The entries follow. Copy every line in which "TabItem" appears.

(Beginning of DATASET EXCERPTS)

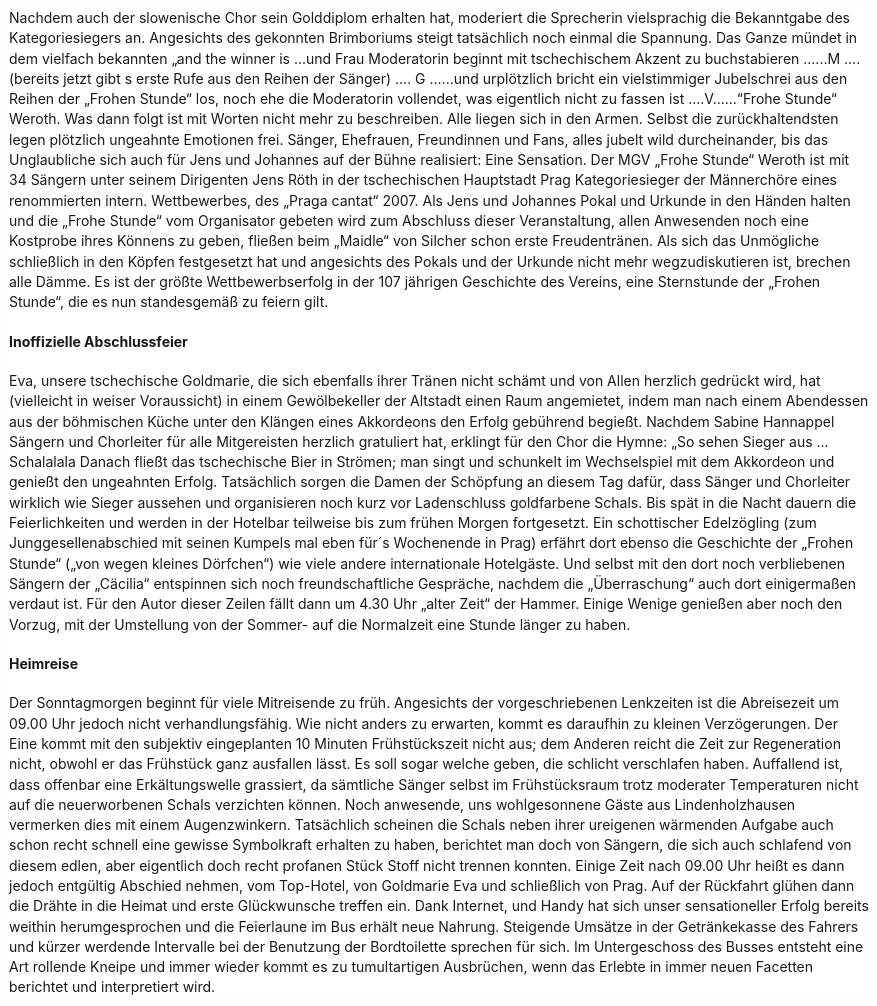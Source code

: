 Nachdem auch der slowenische Chor sein Golddiplom erhalten hat, moderiert die Sprecherin vielsprachig die Bekanntgabe des Kategoriesiegers an. Angesichts des gekonnten Brimboriums steigt tatsächlich noch einmal die Spannung. Das Ganze mündet in dem vielfach bekannten „and the winner is ...und Frau Moderatorin beginnt mit tschechischem Akzent zu buchstabieren ......M ....(bereits jetzt gibt s erste Rufe aus den Reihen der Sänger) .... G ......und urplötzlich bricht ein vielstimmiger Jubelschrei aus den Reihen der „Frohen Stunde“ los, noch ehe die Moderatorin vollendet, was eigentlich nicht zu fassen ist ....V......“Frohe Stunde“ Weroth. Was dann folgt ist mit Worten nicht mehr zu beschreiben. Alle liegen sich in den Armen. Selbst die zurückhaltendsten legen plötzlich ungeahnte Emotionen frei. Sänger, Ehefrauen, Freundinnen und Fans, alles jubelt wild durcheinander, bis das Unglaubliche sich auch für Jens und Johannes auf der Bühne realisiert: Eine Sensation. Der MGV „Frohe Stunde“ Weroth ist mit 34 Sängern unter seinem Dirigenten Jens Röth in der tschechischen Hauptstadt Prag Kategoriesieger der Männerchöre eines renommierten intern. Wettbewerbes, des „Praga cantat“ 2007.
Als Jens und Johannes Pokal und Urkunde in den Händen halten und die „Frohe Stunde“ vom Organisator gebeten wird zum Abschluss dieser Veranstaltung, allen Anwesenden noch eine Kostprobe ihres Könnens zu geben, fließen beim „Maidle“ von Silcher schon erste Freudentränen. Als sich das Unmögliche schließlich in den Köpfen festgesetzt hat und angesichts des Pokals und der Urkunde nicht mehr wegzudiskutieren ist, brechen alle Dämme. Es ist der größte Wettbewerbserfolg in der 107 jährigen Geschichte des Vereins, eine Sternstunde der „Frohen Stunde“, die es nun standesgemäß zu feiern gilt.

#### Inoffizielle Abschlussfeier

Eva, unsere tschechische Goldmarie, die sich ebenfalls ihrer Tränen nicht schämt und von Allen herzlich gedrückt wird, hat (vielleicht in weiser Voraussicht) in einem Gewölbekeller der Altstadt einen Raum angemietet, indem man nach einem Abendessen aus der böhmischen Küche unter den Klängen eines Akkordeons den Erfolg gebührend begießt.
Nachdem Sabine Hannappel Sängern und Chorleiter für alle Mitgereisten herzlich gratuliert hat, erklingt für den Chor die Hymne: „So sehen Sieger aus ... Schalalala
Danach fließt das tschechische Bier in Strömen; man singt und schunkelt im Wechselspiel mit dem Akkordeon und genießt den ungeahnten Erfolg.
Tatsächlich sorgen die Damen der Schöpfung an diesem Tag dafür, dass Sänger und Chorleiter wirklich wie Sieger aussehen und organisieren noch kurz vor Ladenschluss goldfarbene Schals.
Bis spät in die Nacht dauern die Feierlichkeiten und werden in der Hotelbar teilweise bis zum frühen Morgen fortgesetzt. Ein schottischer Edelzögling (zum Junggesellenabschied mit seinen Kumpels mal eben für´s Wochenende in Prag) erfährt dort ebenso die Geschichte der „Frohen Stunde“ („von wegen kleines Dörfchen“) wie viele andere internationale Hotelgäste.
Und selbst mit den dort noch verbliebenen Sängern der „Cäcilia“ entspinnen sich noch freundschaftliche Gespräche, nachdem die „Überraschung“ auch dort einigermaßen verdaut ist. Für den Autor dieser Zeilen fällt dann um 4.30 Uhr „alter Zeit“ der Hammer. Einige Wenige genießen aber noch den Vorzug, mit der Umstellung von der Sommer- auf die Normalzeit eine Stunde länger zu haben.

  </TabItem>
  <TabItem value="so" label="Sonntag">
    
#### Heimreise
Der Sonntagmorgen beginnt für viele Mitreisende zu früh. Angesichts der vorgeschriebenen Lenkzeiten ist die Abreisezeit um 09.00 Uhr jedoch nicht verhandlungsfähig. Wie nicht anders zu erwarten, kommt es daraufhin zu kleinen Verzögerungen. Der Eine kommt mit den subjektiv eingeplanten 10 Minuten Frühstückszeit nicht aus; dem Anderen reicht die Zeit zur Regeneration nicht, obwohl er das Frühstück ganz ausfallen lässt. Es soll sogar welche geben, die schlicht verschlafen haben. Auffallend ist, dass offenbar eine Erkältungswelle grassiert, da sämtliche Sänger selbst im Frühstücksraum trotz moderater Temperaturen nicht auf die neuerworbenen Schals verzichten können. Noch anwesende, uns wohlgesonnene Gäste aus Lindenholzhausen vermerken dies mit einem Augenzwinkern. 
Tatsächlich scheinen die Schals neben ihrer ureigenen wärmenden Aufgabe auch schon recht schnell eine gewisse Symbolkraft erhalten zu haben, berichtet man doch von Sängern, die sich auch schlafend von diesem edlen, aber eigentlich doch recht profanen Stück Stoff nicht trennen konnten.
Einige Zeit nach 09.00 Uhr heißt es dann jedoch entgültig Abschied nehmen, vom Top-Hotel, von Goldmarie Eva und schließlich von Prag. 
Auf der Rückfahrt glühen dann die Drähte in die Heimat und erste Glückwunsche treffen ein. Dank Internet, und Handy hat sich unser sensationeller Erfolg bereits weithin herumgesprochen und die Feierlaune im Bus erhält neue Nahrung. Steigende Umsätze in der Getränkekasse des Fahrers und kürzer werdende Intervalle bei der Benutzung der Bordtoilette sprechen für sich. Im Untergeschoss des Busses entsteht eine Art rollende Kneipe und immer wieder kommt es zu tumultartigen Ausbrüchen, wenn das Erlebte in immer neuen Facetten berichtet und interpretiert wird.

(End of DATASET EXCERPTS)

ANSWER TO THE EXERCISE:
  </TabItem>
  <TabItem value="so" label="Sonntag">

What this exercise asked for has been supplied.